Andriy Khalpakhchi

Andriy Khalpakhchi

General director, Molodist Kyiv International Film Festival since 1990; director, Ukrainian Cinema Foundation since 2005; film critic; member of FIAPF commission for film festivals; member of the Ukrainian State Film Agency
Ukraine
Voted in the critics poll

Voted for:

Ashes and Diamonds 1958 Andrzej Wajda
Battleship Potemkin 1925 Sergei M Eisenstein
Citizen Kane 1941 Orson Welles
City Lights 1931 Charles Chaplin
Damned, The 1969 Luchino Visconti
Earth 1930 Aleksandr Dovzhenko
Rashomon 1950 Akira Kurosawa
Shadows of Our Forgotten Ancestors 1964 Sergei Parajanov
strada, La 1954 Federico Fellini
Wild Strawberries 1957 Ingmar Bergman

Comments

It’s always very difficult to make this choice because there are more than ten films that are really great.
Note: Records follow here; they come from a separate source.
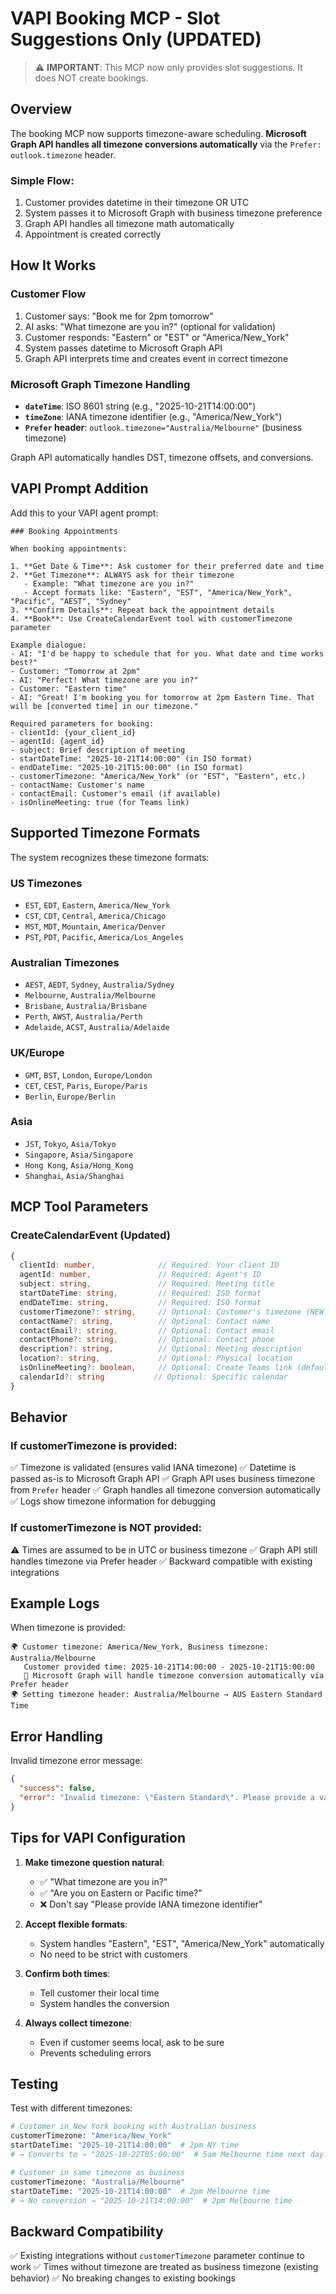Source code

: # VAPI Booking MCP - Slot Suggestions Only (UPDATED)

> ⚠️ **IMPORTANT**: This MCP now only provides slot suggestions. It does NOT create bookings.

## Overview
The booking MCP now supports timezone-aware scheduling. **Microsoft Graph API handles all timezone conversions automatically** via the `Prefer: outlook.timezone` header.

### Simple Flow:
1. Customer provides datetime in their timezone OR UTC
2. System passes it to Microsoft Graph with business timezone preference
3. Graph API handles all timezone math automatically
4. Appointment is created correctly

## How It Works

### Customer Flow
1. Customer says: "Book me for 2pm tomorrow"
2. AI asks: "What timezone are you in?" (optional for validation)
3. Customer responds: "Eastern" or "EST" or "America/New_York"
4. System passes datetime to Microsoft Graph API
5. Graph API interprets time and creates event in correct timezone

### Microsoft Graph Timezone Handling
- **`dateTime`**: ISO 8601 string (e.g., "2025-10-21T14:00:00")
- **`timeZone`**: IANA timezone identifier (e.g., "America/New_York")
- **`Prefer` header**: `outlook.timezone="Australia/Melbourne"` (business timezone)

Graph API automatically handles DST, timezone offsets, and conversions.

## VAPI Prompt Addition

Add this to your VAPI agent prompt:

```
### Booking Appointments

When booking appointments:

1. **Get Date & Time**: Ask customer for their preferred date and time
2. **Get Timezone**: ALWAYS ask for their timezone
   - Example: "What timezone are you in?"
   - Accept formats like: "Eastern", "EST", "America/New_York", "Pacific", "AEST", "Sydney"
3. **Confirm Details**: Repeat back the appointment details
4. **Book**: Use CreateCalendarEvent tool with customerTimezone parameter

Example dialogue:
- AI: "I'd be happy to schedule that for you. What date and time works best?"
- Customer: "Tomorrow at 2pm"
- AI: "Perfect! What timezone are you in?"
- Customer: "Eastern time"
- AI: "Great! I'm booking you for tomorrow at 2pm Eastern Time. That will be [converted time] in our timezone."

Required parameters for booking:
- clientId: {your_client_id}
- agentId: {agent_id}
- subject: Brief description of meeting
- startDateTime: "2025-10-21T14:00:00" (in ISO format)
- endDateTime: "2025-10-21T15:00:00" (in ISO format)
- customerTimezone: "America/New_York" (or "EST", "Eastern", etc.)
- contactName: Customer's name
- contactEmail: Customer's email (if available)
- isOnlineMeeting: true (for Teams link)
```

## Supported Timezone Formats

The system recognizes these timezone formats:

### US Timezones
- `EST`, `EDT`, `Eastern`, `America/New_York`
- `CST`, `CDT`, `Central`, `America/Chicago`
- `MST`, `MDT`, `Mountain`, `America/Denver`
- `PST`, `PDT`, `Pacific`, `America/Los_Angeles`

### Australian Timezones
- `AEST`, `AEDT`, `Sydney`, `Australia/Sydney`
- `Melbourne`, `Australia/Melbourne`
- `Brisbane`, `Australia/Brisbane`
- `Perth`, `AWST`, `Australia/Perth`
- `Adelaide`, `ACST`, `Australia/Adelaide`

### UK/Europe
- `GMT`, `BST`, `London`, `Europe/London`
- `CET`, `CEST`, `Paris`, `Europe/Paris`
- `Berlin`, `Europe/Berlin`

### Asia
- `JST`, `Tokyo`, `Asia/Tokyo`
- `Singapore`, `Asia/Singapore`
- `Hong Kong`, `Asia/Hong_Kong`
- `Shanghai`, `Asia/Shanghai`

## MCP Tool Parameters

### CreateCalendarEvent (Updated)

```typescript
{
  clientId: number,              // Required: Your client ID
  agentId: number,               // Required: Agent's ID
  subject: string,               // Required: Meeting title
  startDateTime: string,         // Required: ISO format
  endDateTime: string,           // Required: ISO format
  customerTimezone?: string,     // Optional: Customer's timezone (NEW!)
  contactName?: string,          // Optional: Contact name
  contactEmail?: string,         // Optional: Contact email
  contactPhone?: string,         // Optional: Contact phone
  description?: string,          // Optional: Meeting description
  location?: string,             // Optional: Physical location
  isOnlineMeeting?: boolean,     // Optional: Create Teams link (default: true)
  calendarId?: string           // Optional: Specific calendar
}
```

## Behavior

### If customerTimezone is provided:
✅ Timezone is validated (ensures valid IANA timezone)
✅ Datetime is passed as-is to Microsoft Graph API
✅ Graph API uses business timezone from `Prefer` header
✅ Graph handles all timezone conversion automatically
✅ Logs show timezone information for debugging

### If customerTimezone is NOT provided:
⚠️ Times are assumed to be in UTC or business timezone
✅ Graph API still handles timezone via Prefer header
✅ Backward compatible with existing integrations

## Example Logs

When timezone is provided:
```
🌍 Customer timezone: America/New_York, Business timezone: Australia/Melbourne
   Customer provided time: 2025-10-21T14:00:00 - 2025-10-21T15:00:00
   📌 Microsoft Graph will handle timezone conversion automatically via Prefer header
🌍 Setting timezone header: Australia/Melbourne → AUS Eastern Standard Time
```

## Error Handling

Invalid timezone error message:
```json
{
  "success": false,
  "error": "Invalid timezone: \"Eastern Standard\". Please provide a valid timezone like \"America/New_York\", \"EST\", or \"Eastern\"."
}
```

## Tips for VAPI Configuration

1. **Make timezone question natural**: 
   - ✅ "What timezone are you in?"
   - ✅ "Are you on Eastern or Pacific time?"
   - ❌ Don't say "Please provide IANA timezone identifier"

2. **Accept flexible formats**:
   - System handles "Eastern", "EST", "America/New_York" automatically
   - No need to be strict with customers

3. **Confirm both times**:
   - Tell customer their local time
   - System handles the conversion

4. **Always collect timezone**:
   - Even if customer seems local, ask to be sure
   - Prevents scheduling errors

## Testing

Test with different timezones:
```bash
# Customer in New York booking with Australian business
customerTimezone: "America/New_York"
startDateTime: "2025-10-21T14:00:00"  # 2pm NY time
# → Converts to → "2025-10-22T05:00:00"  # 5am Melbourne time next day

# Customer in same timezone as business
customerTimezone: "Australia/Melbourne"
startDateTime: "2025-10-21T14:00:00"  # 2pm Melbourne time
# → No conversion → "2025-10-21T14:00:00"  # 2pm Melbourne time
```

## Backward Compatibility

✅ Existing integrations without `customerTimezone` parameter continue to work
✅ Times without timezone are treated as business timezone (existing behavior)
✅ No breaking changes to existing bookings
But, anyway, for me there are two ways of choosing: first, by the head – to count the movies that have a place in the history of world cinema or that led a new wave revolution; second, by the heart – movies that impressed me emotionally or were revolutionary to my consciousness. This list includes more films that I saw for first time when I was young, at a time when I didn’t recognise cinema as an art. This includes films such as Atalanta by Griffith, which I am sure must be included in a top ten of world cinema. For me, it holds a historical place in the world cinema, as with the films of Jean Vigo or Abel Gans. This is how I explain the fact that I did not include the films from this early epoch, except for Sergey Eisenstein’s Battleship Potyomkin, from 1925. On the other hand, the latest year I have included is 1969, when Visconti made his Gotterdammerung. There is no movie from the last 43 years! Perhaps more recent films could be considered rather for a top 100 than for the top ten.